**Task goal:** From the entries below, extract every line that includes the word "society".
::: Data supplied
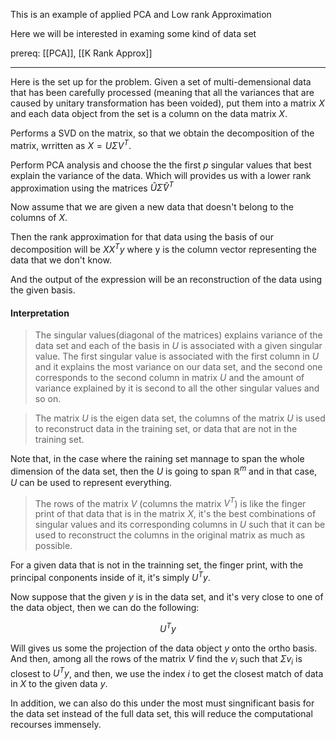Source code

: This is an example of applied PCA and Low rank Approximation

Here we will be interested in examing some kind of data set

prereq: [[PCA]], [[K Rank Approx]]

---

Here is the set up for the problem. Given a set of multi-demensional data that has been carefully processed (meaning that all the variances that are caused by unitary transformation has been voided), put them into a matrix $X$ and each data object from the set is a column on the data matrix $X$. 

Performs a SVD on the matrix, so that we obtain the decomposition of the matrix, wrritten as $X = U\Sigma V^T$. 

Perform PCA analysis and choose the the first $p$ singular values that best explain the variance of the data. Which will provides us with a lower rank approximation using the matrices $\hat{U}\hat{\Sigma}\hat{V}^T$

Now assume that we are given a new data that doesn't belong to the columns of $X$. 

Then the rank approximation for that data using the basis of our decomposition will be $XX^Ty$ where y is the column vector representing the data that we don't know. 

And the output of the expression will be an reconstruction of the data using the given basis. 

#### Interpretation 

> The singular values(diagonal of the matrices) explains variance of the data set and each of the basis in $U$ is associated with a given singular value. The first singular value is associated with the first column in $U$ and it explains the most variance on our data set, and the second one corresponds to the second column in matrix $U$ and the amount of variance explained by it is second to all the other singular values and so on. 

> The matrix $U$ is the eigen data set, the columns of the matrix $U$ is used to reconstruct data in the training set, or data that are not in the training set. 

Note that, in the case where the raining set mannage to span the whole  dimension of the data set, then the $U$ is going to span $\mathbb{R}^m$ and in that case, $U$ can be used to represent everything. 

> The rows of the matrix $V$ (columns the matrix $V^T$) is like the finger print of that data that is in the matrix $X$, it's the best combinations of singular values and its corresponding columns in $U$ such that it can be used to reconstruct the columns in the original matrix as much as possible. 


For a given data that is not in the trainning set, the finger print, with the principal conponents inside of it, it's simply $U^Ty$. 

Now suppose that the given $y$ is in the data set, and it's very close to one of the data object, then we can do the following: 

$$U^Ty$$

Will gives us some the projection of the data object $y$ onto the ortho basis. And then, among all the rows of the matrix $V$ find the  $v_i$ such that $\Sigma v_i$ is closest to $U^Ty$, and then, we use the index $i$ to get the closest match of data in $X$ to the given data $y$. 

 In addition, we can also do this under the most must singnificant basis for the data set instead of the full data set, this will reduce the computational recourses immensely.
::::::
::: Data supplied
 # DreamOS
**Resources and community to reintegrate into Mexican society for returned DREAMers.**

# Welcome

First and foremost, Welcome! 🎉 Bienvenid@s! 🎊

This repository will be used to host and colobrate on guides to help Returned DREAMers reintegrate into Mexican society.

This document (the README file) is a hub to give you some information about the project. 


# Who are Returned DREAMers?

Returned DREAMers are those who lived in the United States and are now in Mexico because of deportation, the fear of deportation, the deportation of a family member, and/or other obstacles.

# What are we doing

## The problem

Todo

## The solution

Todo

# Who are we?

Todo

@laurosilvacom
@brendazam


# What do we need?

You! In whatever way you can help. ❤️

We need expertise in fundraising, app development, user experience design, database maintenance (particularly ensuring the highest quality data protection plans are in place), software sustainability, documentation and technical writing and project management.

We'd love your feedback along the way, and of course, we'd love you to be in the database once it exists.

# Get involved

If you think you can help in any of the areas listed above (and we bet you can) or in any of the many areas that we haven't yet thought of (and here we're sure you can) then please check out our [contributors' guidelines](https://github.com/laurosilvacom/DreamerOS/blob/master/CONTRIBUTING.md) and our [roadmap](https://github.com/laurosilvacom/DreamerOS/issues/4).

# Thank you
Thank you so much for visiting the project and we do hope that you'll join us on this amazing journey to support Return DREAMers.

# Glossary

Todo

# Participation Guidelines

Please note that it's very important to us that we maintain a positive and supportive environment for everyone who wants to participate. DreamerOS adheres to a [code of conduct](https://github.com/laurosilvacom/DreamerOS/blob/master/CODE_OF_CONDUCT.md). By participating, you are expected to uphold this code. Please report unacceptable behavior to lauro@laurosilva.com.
::::::
::: Data supplied
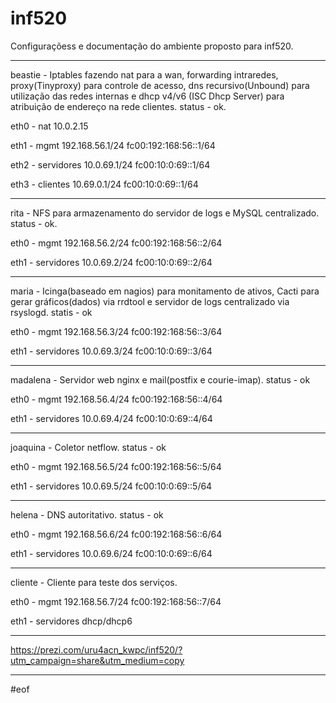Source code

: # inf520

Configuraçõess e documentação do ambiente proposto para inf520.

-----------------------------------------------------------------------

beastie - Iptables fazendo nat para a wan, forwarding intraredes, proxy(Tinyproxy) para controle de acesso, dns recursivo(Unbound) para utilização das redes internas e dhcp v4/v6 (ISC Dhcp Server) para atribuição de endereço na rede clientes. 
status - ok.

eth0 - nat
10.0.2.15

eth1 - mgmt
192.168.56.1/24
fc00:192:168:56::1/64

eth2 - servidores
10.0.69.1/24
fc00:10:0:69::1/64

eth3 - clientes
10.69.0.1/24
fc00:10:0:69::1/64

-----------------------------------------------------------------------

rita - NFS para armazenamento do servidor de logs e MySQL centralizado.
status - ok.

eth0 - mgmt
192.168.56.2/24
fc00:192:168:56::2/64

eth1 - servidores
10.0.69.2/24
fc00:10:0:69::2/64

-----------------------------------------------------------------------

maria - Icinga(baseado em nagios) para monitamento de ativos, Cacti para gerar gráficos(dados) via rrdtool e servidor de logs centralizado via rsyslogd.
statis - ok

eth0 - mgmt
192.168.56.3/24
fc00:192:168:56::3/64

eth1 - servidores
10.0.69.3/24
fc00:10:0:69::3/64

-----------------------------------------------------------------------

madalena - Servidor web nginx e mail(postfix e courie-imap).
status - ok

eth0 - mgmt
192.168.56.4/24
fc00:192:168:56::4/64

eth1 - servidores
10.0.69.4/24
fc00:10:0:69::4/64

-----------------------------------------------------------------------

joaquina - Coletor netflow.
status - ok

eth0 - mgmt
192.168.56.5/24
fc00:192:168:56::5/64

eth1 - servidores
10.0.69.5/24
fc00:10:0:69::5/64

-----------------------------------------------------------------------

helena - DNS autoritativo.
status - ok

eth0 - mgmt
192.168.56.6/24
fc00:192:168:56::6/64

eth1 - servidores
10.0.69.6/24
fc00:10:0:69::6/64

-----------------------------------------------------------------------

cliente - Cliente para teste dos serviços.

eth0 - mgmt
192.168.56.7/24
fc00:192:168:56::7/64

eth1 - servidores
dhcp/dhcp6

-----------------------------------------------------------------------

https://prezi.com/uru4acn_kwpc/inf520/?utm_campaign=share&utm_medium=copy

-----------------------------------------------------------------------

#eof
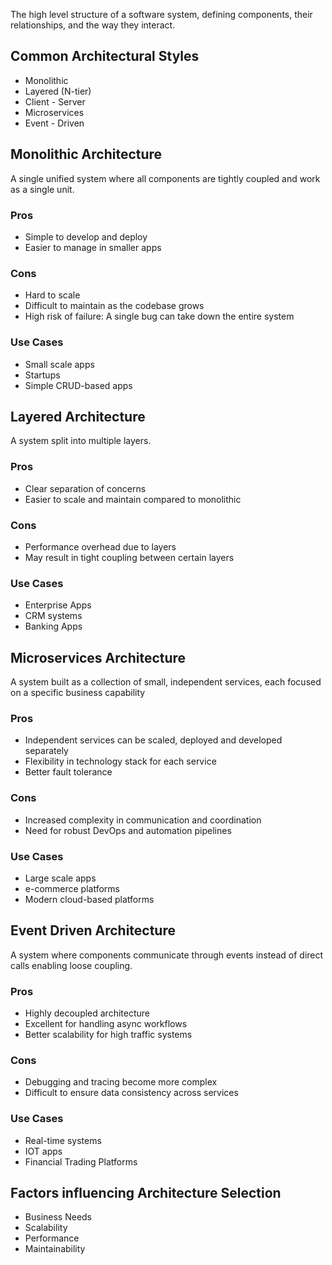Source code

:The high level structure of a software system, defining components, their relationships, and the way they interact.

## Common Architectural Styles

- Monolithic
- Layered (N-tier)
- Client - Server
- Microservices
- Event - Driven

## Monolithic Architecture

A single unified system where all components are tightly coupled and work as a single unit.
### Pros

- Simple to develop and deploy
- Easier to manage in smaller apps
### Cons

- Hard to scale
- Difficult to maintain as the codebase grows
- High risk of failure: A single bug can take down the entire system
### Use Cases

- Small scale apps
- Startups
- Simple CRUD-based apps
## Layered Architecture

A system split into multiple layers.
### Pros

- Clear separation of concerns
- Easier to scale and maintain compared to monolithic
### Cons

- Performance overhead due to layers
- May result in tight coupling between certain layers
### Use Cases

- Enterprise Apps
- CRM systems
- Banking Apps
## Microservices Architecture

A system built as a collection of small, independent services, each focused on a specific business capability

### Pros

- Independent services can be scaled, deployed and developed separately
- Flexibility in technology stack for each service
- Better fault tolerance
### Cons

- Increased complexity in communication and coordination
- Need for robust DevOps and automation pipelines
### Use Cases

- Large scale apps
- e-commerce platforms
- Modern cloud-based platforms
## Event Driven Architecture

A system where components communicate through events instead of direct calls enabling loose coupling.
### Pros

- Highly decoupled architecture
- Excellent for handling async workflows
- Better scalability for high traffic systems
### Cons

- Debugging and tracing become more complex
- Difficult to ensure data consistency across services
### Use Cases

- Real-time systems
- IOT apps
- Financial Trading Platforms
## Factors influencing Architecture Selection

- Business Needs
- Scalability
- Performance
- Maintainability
::::::
**Result below:**
**Resources and community to reintegrate into Mexican society for returned DREAMers.**
This repository will be used to host and colobrate on guides to help Returned DREAMers reintegrate into Mexican society.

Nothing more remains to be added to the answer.